Stay in the know about wildlife, water quality, and ecosystems on Sanibel and Captiva Islands and in Southwest Florida

Restoration of Wildlife Habitat an Ongoing Process

May 31, 2022

Restoring and then maintaining our conservation lands for native wildlife is a challenging and rewarding task. With approximately 2,000 acres of land hosting various listed or imperiled species of wildlife that often use unique habitats, SCCF’s dedication to restore and maintain these areas takes careful planning, time, and effort to keep them functional.

Exotic plant removal is the first task that must be completed when acquiring a new conservation property. This usually requires the use of a contractor since most new properties are infested with undesirable exotic vegetation, making it a big job. This is also the most expensive part since it usually requires the use of heavy machinery or mechanical removal. 

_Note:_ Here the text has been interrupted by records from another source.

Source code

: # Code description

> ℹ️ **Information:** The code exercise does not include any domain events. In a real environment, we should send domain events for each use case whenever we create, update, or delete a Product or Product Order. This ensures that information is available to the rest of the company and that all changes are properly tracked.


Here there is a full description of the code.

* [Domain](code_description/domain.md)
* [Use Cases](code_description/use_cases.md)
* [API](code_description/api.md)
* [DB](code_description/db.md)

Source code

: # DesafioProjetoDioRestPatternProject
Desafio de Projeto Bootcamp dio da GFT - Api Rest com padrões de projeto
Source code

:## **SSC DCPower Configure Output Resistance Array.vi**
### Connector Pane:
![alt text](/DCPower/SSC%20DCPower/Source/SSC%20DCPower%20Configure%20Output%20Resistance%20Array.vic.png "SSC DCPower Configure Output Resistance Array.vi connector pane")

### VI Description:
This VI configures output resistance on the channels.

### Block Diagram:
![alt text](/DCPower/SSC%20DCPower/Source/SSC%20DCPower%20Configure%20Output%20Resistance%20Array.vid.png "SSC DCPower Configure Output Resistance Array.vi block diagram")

Afterward, the Wildlife & Habitat Management team must deal with the vegetation that is removed. The options are to have it hauled off-island on trucks to a dumpsite somewhere in Lee County, which is very expensive. Another option is to stack it in many piles to break down naturally or burn it, if possible, in the future. The final option is to chip it with a woodchipper and either spread the mulch or leave it in piles.

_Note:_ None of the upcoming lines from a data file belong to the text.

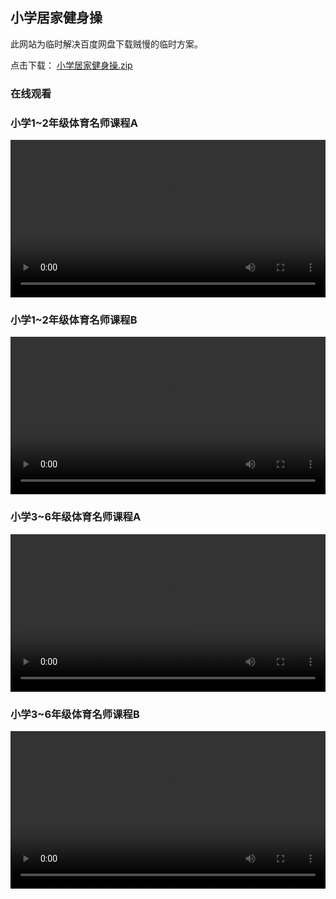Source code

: ## 小学居家健身操

此网站为临时解决百度网盘下载贼慢的临时方案。

点击下载： [小学居家健身操.zip](https://static.jscode.vip:8088/小学居家健身操.zip)

### 在线观看


### 小学1~2年级体育名师课程A
<video src="https://static.jscode.vip:8088/小学1~2年级体育名师课程A.mp4" controls="controls" width="100%" height="auto"></video>


### 小学1~2年级体育名师课程B
<video src="https://static.jscode.vip:8088/小学1~2年级体育名师课程B.mp4" controls="controls" width="100%" height="auto"></video>


### 小学3~6年级体育名师课程A
<video src="https://static.jscode.vip:8088/小学3~6年级体育名师课程A.mp4" controls="controls" width="100%" height="auto"></video>


### 小学3~6年级体育名师课程B
<video src="https://static.jscode.vip:8088/小学3~6年级体育名师课程A.mp4" controls="controls" width="100%" height="auto"></video>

Herbicide treatments are needed on restoration sites for low exotic vegetation and for the stumps of large exotic trees so they don’t regrow. Additional treatments are made by staff in intervals after the contractor’s work is complete. This is to treat any exotics that were missed, during the initial stage, and to allow native vegetation to rebound. 

The replanting of the property as needed is the next step. 

“Replanting must be carefully planned out to allow maximum benefits for the wildlife habitat we are trying to provide,” said SCCF Wildlife & Habitat Management Director Chris Lechowicz. “Realistic maintenance responsibilities must be considered so the habitat does not revert to its previous state. This succession can happen quickly in our south Florida climate.”

Frequent visits to the completed restored areas are needed in the first year to monitor the regrowth progress and make sure the property is beginning to look as was planned. After the first year, annual or biannual maintenance tasks such as herbicide treatments, mowing/light mechanical clearing, and even periodic prescribed fire in some cases are essential for sustaining the restoration into the future.